Collected data
=== Begin Enclosure ===

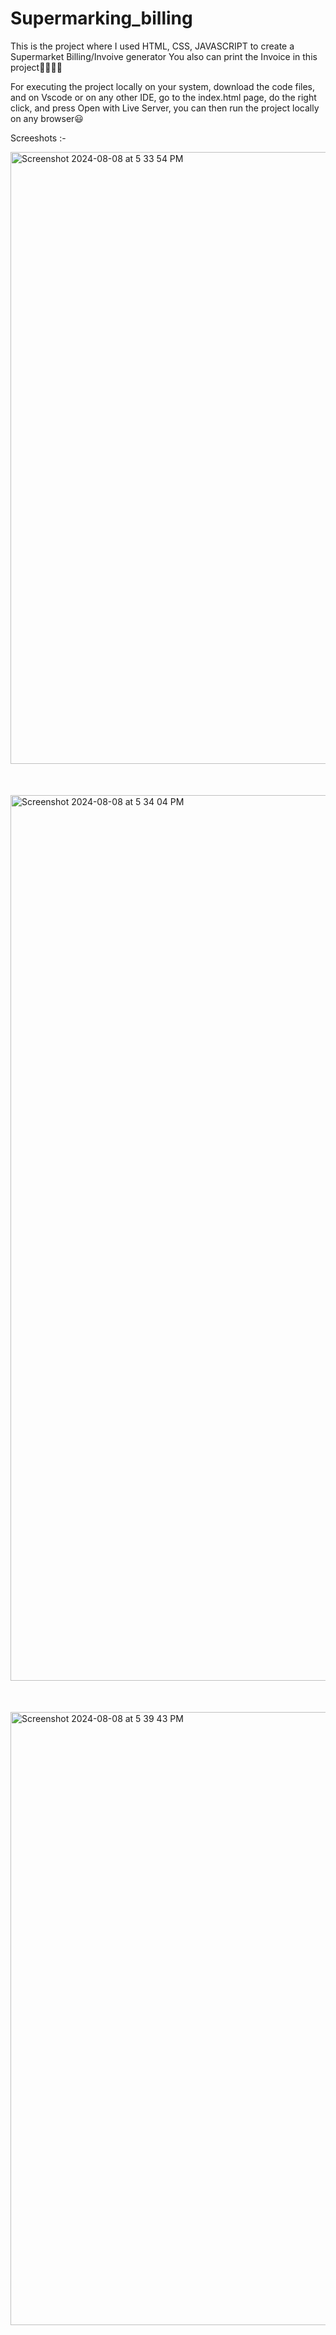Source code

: # Supermarking_billing

This is the project where I used HTML, CSS, JAVASCRIPT to create a Supermarket Billing/Invoive generator
You also can print the Invoice in this project🚀🧑🏻‍💻

For executing the project locally on your system, download the code files, and on Vscode or on any other IDE, go to the index.html page,
do the right click, and press Open with Live Server, you can then run the project locally on any browser😃


Screeshots :-

<div style="margin-bottom: 50px;">
    <img width="979" alt="Screenshot 2024-08-08 at 5 33 54 PM" src="https://github.com/user-attachments/assets/dd12e173-19e7-4eb6-8321-1ce4ca199604">
</div>

<div style="margin-bottom: 50px;">
    
<img width="1417" alt="Screenshot 2024-08-08 at 5 34 04 PM" src="https://github.com/user-attachments/assets/3e5bc4f9-2f6b-4a00-b9e5-3c290e9e0c1d">

</div>

<div>
    <img width="981" alt="Screenshot 2024-08-08 at 5 39 43 PM" src="https://github.com/user-attachments/assets/4cadd13a-837b-49ee-b379-c87b60e85994">

</div>
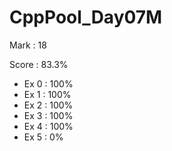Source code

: # CppPool_Day07M

Mark : 18

Score : 83.3%

- Ex 0 : 100%
- Ex 1 : 100%
- Ex 2 : 100%
- Ex 3 : 100%
- Ex 4 : 100%
- Ex 5 : 0%
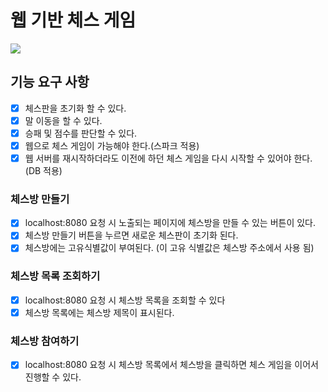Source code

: # 웹 기반 체스 게임

![](https://images.velog.io/images/sonypark/post/be43b4af-250a-464d-a9bb-a825a869b717/image.png)

## 기능 요구 사항
- [x] 체스판을 초기화 할 수 있다.
- [x] 말 이동을 할 수 있다.
- [x] 승패 및 점수를 판단할 수 있다.
- [x] 웹으로 체스 게임이 가능해야 한다.(스파크 적용)
- [x] 웹 서버를 재시작하더라도 이전에 하던 체스 게임을 다시 시작할 수 있어야 한다.(DB 적용)

### 체스방 만들기
- [x] localhost:8080 요청 시 노출되는 페이지에 체스방을 만들 수 있는 버튼이 있다.
- [x] 체스방 만들기 버튼을 누르면 새로운 체스판이 초기화 된다.
- [x] 체스방에는 고유식별값이 부여된다. (이 고유 식별값은 체스방 주소에서 사용 됨)

### 체스방 목록 조회하기
- [x] localhost:8080 요청 시 체스방 목록을 조회할 수 있다
- [x] 체스방 목록에는 체스방 제목이 표시된다.

### 체스방 참여하기
- [x] localhost:8080 요청 시 체스방 목록에서 체스방을 클릭하면 체스 게임을 이어서 진행할 수 있다.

=== End Enclosure ===

# What needs to be done
From the records above, return each line that includes "locally".

# Exercise response
For executing the project locally on your system, download the code files, and on Vscode or on any other IDE, go to the index.html page,
do the right click, and press Open with Live Server, you can then run the project locally on any browser😃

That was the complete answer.